It’s back! After publishing the first three volumes and then going silent, with the arrival of the anime adaptation last year Kodansha has started putting out additional volumes of Wave, Listen to Me! and in print as well! (As a general side note, I really dislike the speech bubbles that they’ve started putting on the covers of each volume.)
Given that the anime only really covered the first three volumes I was dying for more of the story, although the anime must have covered more of the fourth volume than I realized at the time.

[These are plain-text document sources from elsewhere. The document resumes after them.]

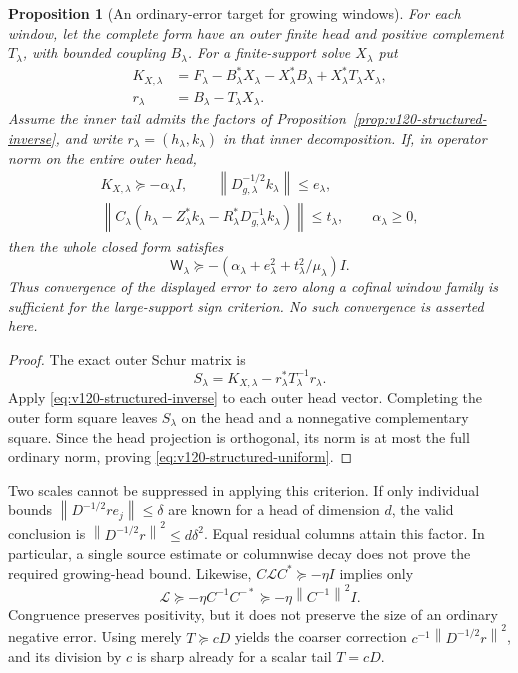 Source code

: \documentclass[11pt]{article}
\newtheorem{proposition}[theorem]{Proposition}
\theoremstyle{remark}
\newcommand{\norm}[1]{\left\lVert #1\right\rVert}
\begin{document}
\begin{proposition}[An ordinary-error target for growing windows]
\label{prop:v120-structured-uniform}
For each window, let the complete form have an outer finite head
and positive complement $T_\lambda$, with bounded coupling
$B_\lambda$. For a finite-support solve $X_\lambda$ put
\[
 \begin{split}
 K_{X,\lambda}&=F_\lambda-B_\lambda^*X_\lambda
       -X_\lambda^*B_\lambda+X_\lambda^*T_\lambda X_\lambda,\\
 r_\lambda&=B_\lambda-T_\lambda X_\lambda.
 \end{split}
\]
Assume the inner tail admits the factors of
Proposition~\ref{prop:v120-structured-inverse}, and write
$r_\lambda=(h_\lambda,k_\lambda)$ in that inner decomposition.
If, in operator norm on the entire outer head,
\[
 \begin{gathered}
 K_{X,\lambda}\succeq-\alpha_\lambda I,\qquad
 \norm{D_{g,\lambda}^{-1/2}k_\lambda}\le e_\lambda,\\
 \norm{C_\lambda(h_\lambda-Z_\lambda^*k_\lambda
       -R_\lambda^*D_{g,\lambda}^{-1}k_\lambda)}\le t_\lambda,
 \qquad \alpha_\lambda\ge0,
 \end{gathered}
\]
then the whole closed form satisfies
\begin{equation}\label{eq:v120-structured-uniform}
 \mathsf W_\lambda\succeq
 -\left(\alpha_\lambda+e_\lambda^2+
               t_\lambda^2/\mu_\lambda\right)I.
\end{equation}
Thus convergence of the displayed error to zero along a cofinal
window family is sufficient for the large-support sign criterion.
No such convergence is asserted here.
\end{proposition}
\begin{proof}
The exact outer Schur matrix is
\[
 S_\lambda=K_{X,\lambda}-r_\lambda^*T_\lambda^{-1}r_\lambda.
\]
Apply \eqref{eq:v120-structured-inverse} to each outer head vector.
Completing the outer form square leaves $S_\lambda$ on the head
and a nonnegative complementary square. Since the head projection
is orthogonal, its norm is at most the full ordinary norm, proving
\eqref{eq:v120-structured-uniform}.
\end{proof}

Two scales cannot be suppressed in applying this criterion.
If only individual bounds
$\norm{D^{-1/2}r e_j}\le\delta$ are known for a head of
dimension $d$, the valid conclusion is
$\norm{D^{-1/2}r}^2\le d\delta^2$. Equal residual columns
attain this factor. In particular, a single source estimate or
columnwise decay does not prove the required growing-head bound.
Likewise, $C\mathcal L C^*\succeq-\eta I$ implies only
\[
 \mathcal L\succeq-\eta C^{-1}C^{-*}
             \succeq-\eta\norm{C^{-1}}^2I.
\]
Congruence preserves positivity, but it does not preserve the size
of an ordinary negative error. Using merely $T\succeq cD$
yields the coarser correction
$c^{-1}\norm{D^{-1/2}r}^2$, and its division by $c$ is sharp
already for a scalar tail $T=cD$.
\end{document}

While there was new content in volume four, such as MRS personality Madoka telling Minare about an upcoming radio event that Minare might participate in, Valentine Radio, other scenes like the manager of soup curry shop Voyager returning and meeting Makie’s brother for the first time felt very familiar and I believe were in the anime as well. We also got the sketch that was used for the anime’s cold open, where Minare reads (actual? fake? does it matter?) advice column-style letters while “fighting” a brown bear. Of course, it turns out that the anime cut the best gag/the ending of the sketch, so I’m more glad than ever to have this quirky series about a disaster of a young adult back.
Minare continues to be the kind of protagonist that I usually dislike but surprisingly really enjoy following here; she’s quite dumb most of the time and the reasons behind her actions are an even mixture of not thinking things thoroughly through and not realizing in time just how mean her comments/actions are. She’s not the kind of person I would want to be friends with, and she might be easier to tolerate in silent manga form than in a voiced anime with set pacing (which isn’t to slight her voice actor!), but I am enjoying following her trials and tribulations at a distance, far removed from the seeming hands of fate that keep putting her in just plain weird situations.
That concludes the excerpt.